Vector

Author:HostGIS
Revision:$Revision$
Date:$Date$
Last Updated:2008/08/08

Splitting your data

If you find yourself making several layers, all of them using the same dataset but filtering to only use some of the records, you could probably do it better. If the criteria are static, one approach is to pre-split the data.

The ogr2ogr utility can select on certain features from a datasource, and save them to a new data source. Thus, you can split your dataset into several smaller ones that are already effectively filtered, and remove the FILTER statement.

Shapefiles

Use shptree to generate a spatial index on your shapefile. This is quick and easy (“shptree foo.shp”) and generates a .qix file. MapServer will automagically detect an index and use it.

MapServer also comes with the sortshp utility. This reorganizes a shapefile, sorting it according to the values in one of its columns. If you’re commonly filtering by criteria and it’s almost always by a specific column, this can make the process slightly more efficient.

Although shapefiles are a very fast data format, PostGIS is pretty speedy as well, especially if you use indexes well and have memory to throw at caching.

PostGIS

The single biggest boost to performance is indexing. Make sure that there’s a GIST index on the geometry column, and each record should also have an indexed primary key. If you used shp2pgsql, then these statements should create the necessary indexes:

ALTER TABLE table ADD PRIMARY KEY (gid);
CREATE INDEX table_the_geom ON table (the_geom) USING GIST;

PostgreSQL also supports reorganizing the data in a table, such that it’s physically sorted by the index. This allows PostgreSQL to be much more efficient in reading the indexed data. Use the CLUSTER command, e.g.

CLUSTER the_geom ON table;

Then there are numerous optimizations one can perform on the database server itself, aside from the geospatial component. The easiest is to increase max_buffers in the postgresql.conf file, which allows PostgreSQL to use more memory for caching. More information can be found at the PostgreSQL website.

Databases in General (PostGIS, Oracle, MySQL)

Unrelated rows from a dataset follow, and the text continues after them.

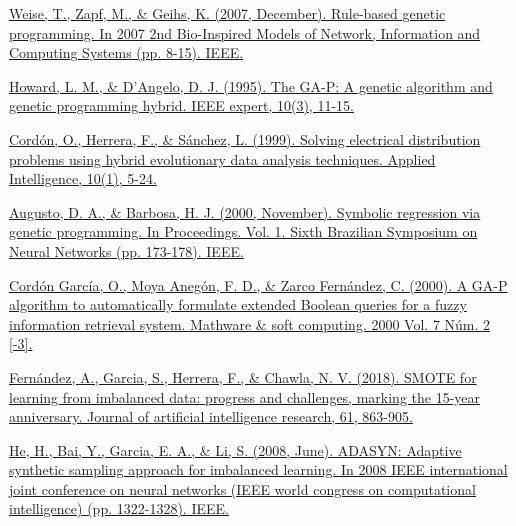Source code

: \begin{thebibliography}{9}
	\href{https://ieeexplore.ieee.org/abstract/document/4610073}{Weise, T., Zapf, M., \& Geihs, K. (2007, December). Rule-based genetic programming. In 2007 2nd Bio-Inspired Models of Network, Information and Computing Systems (pp. 8-15). IEEE.}


	\href{https://ieeexplore.ieee.org/stamp/stamp.jsp?tp=&arnumber=393137}{Howard, L. M., \& D'Angelo, D. J. (1995). The GA-P: A genetic algorithm and genetic programming hybrid. IEEE expert, 10(3), 11-15.}


	\href{https://link.springer.com/article/10.1023/A:1008384630089}{Cordón, O., Herrera, F., \& Sánchez, L. (1999). Solving electrical distribution problems using hybrid evolutionary data analysis techniques. Applied Intelligence, 10(1), 5-24.}



	\href{https://ieeexplore.ieee.org/document/889734}{Augusto, D. A., \& Barbosa, H. J. (2000, November). Symbolic regression via genetic programming. In Proceedings. Vol. 1. Sixth Brazilian Symposium on Neural Networks (pp. 173-178). IEEE.}


	\href{https://upcommons.upc.edu/handle/2099/3586}{Cordón García, O., Moya Anegón, F. D., \& Zarco Fernández, C. (2000). A GA-P algorithm to automatically formulate extended Boolean queries for a fuzzy information retrieval system. Mathware \& soft computing. 2000 Vol. 7 Núm. 2 [-3].}



	\href{https://www.jair.org/index.php/jair/article/view/11192}{Fernández, A., Garcia, S., Herrera, F., \& Chawla, N. V. (2018). SMOTE for learning from imbalanced data: progress and challenges, marking the 15-year anniversary. Journal of artificial intelligence research, 61, 863-905.}


	\href{https://ieeexplore.ieee.org/abstract/document/4633969}{He, H., Bai, Y., Garcia, E. A., \& Li, S. (2008, June). ADASYN: Adaptive synthetic sampling approach for imbalanced learning. In 2008 IEEE international joint conference on neural networks (IEEE world congress on computational intelligence) (pp. 1322-1328). IEEE.}





\end{thebibliography}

By default, MapServer opens and closes a new database connection for each database-driven layer in the mapfile. If you have several layers reading from the same database, this doesn’t make a lot of sense. And with some databases (Oracle) establishing connections takes enough time that it can become significant.

Try adding this line to your database layers:

PROCESSING "CLOSE_CONNECTION=DEFER"

This causes MapServer to not close the database connection for each layer until after it has finished processing the mapfile and this may shave a few seconds off of map generation times.